His voice dry. A rare crack in the granite that catches me off guard.
"Only if I've caught her on a bad day."
Vents hiss, a light blinks green, and a shrill whine screeches from somewhere low in the ship's gut.
"Where's the damn lift-off? I've seen rachni wrecks with more life!"
The cockpit shudders, a groan rolling through the frame as I fumble a lever, and I curse.
"What the hell… built by a blind batarian?"
Revan watches, the dry edge still there under his calm, and I keep at it, refusing to let a dead man's ship win. My tool flares, threading the navi computer slow, light turning gibberish into coordinates I can actually use, bit by stubborn bit.
I find and lock Mustafar's heading as the panel chirps, finally yielding control.
"There we go."
The systems settle into a thin drone, signaling life.
We undock, the bay doors grinding open, and I nurse the ship out, scraping the hull on a strut as we clear the slot.
"Real graceful."
I power up the thrusters as the station shrinks behind us, its neon glow fading into the black. The console blinks, a new term surfacing on the display. Hyperdrive. I scowl, tapping my sensors as they pull data.
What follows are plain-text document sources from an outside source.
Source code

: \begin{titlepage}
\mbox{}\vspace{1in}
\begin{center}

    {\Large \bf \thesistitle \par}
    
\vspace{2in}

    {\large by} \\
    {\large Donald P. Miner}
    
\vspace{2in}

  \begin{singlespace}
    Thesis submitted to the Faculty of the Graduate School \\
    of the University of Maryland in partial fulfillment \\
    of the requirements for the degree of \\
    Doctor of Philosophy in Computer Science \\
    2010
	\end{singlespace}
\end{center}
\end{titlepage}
"What's this 'hyperdrive' crap?"
Revan leans in, pointing to a red lever on the dash, calm as ever, like he's run this jump a thousand times and never once found it worth remarking on.
"Set it free."
"Set it free? Real helpful."
With my brow up, I yank the lever hard, fingers tight. The engines roar to life, a jolt slamming me back into the seat as the stars smear into streaks outside. My gut lurches, the viewport blurring with a speed I can't quantify. No relay snap. No smooth FTL hum. Just bone-rattling force applied directly to everything I'm made of.
"Holy shit, that's a ride!"
I laugh, the rush hitting hard, adrenaline spiking as my teeth clack together.
"Alright, I'll give it, rough as hell, but it's got spunk!"
Revan stands steady, voice cutting through the rumble.
"Effective, if crude by your standards."
A hint of amusement lingers in the words, and I grin as the black swallows us whole.
The deep stretches out ahead, stars streaking past like tracer rounds as we burn toward a fiery world, two strangers in a scavenged rig chasing a thread through the dark on nothing but a feeling and a hunch. My omni-tool pings, snagging a half-buried log in the ship's systems, garbled static, words cutting through: power failing, repairs incomplete. I glance at Revan, his scarred face steady in the cockpit's weak glow, unreadable as ever.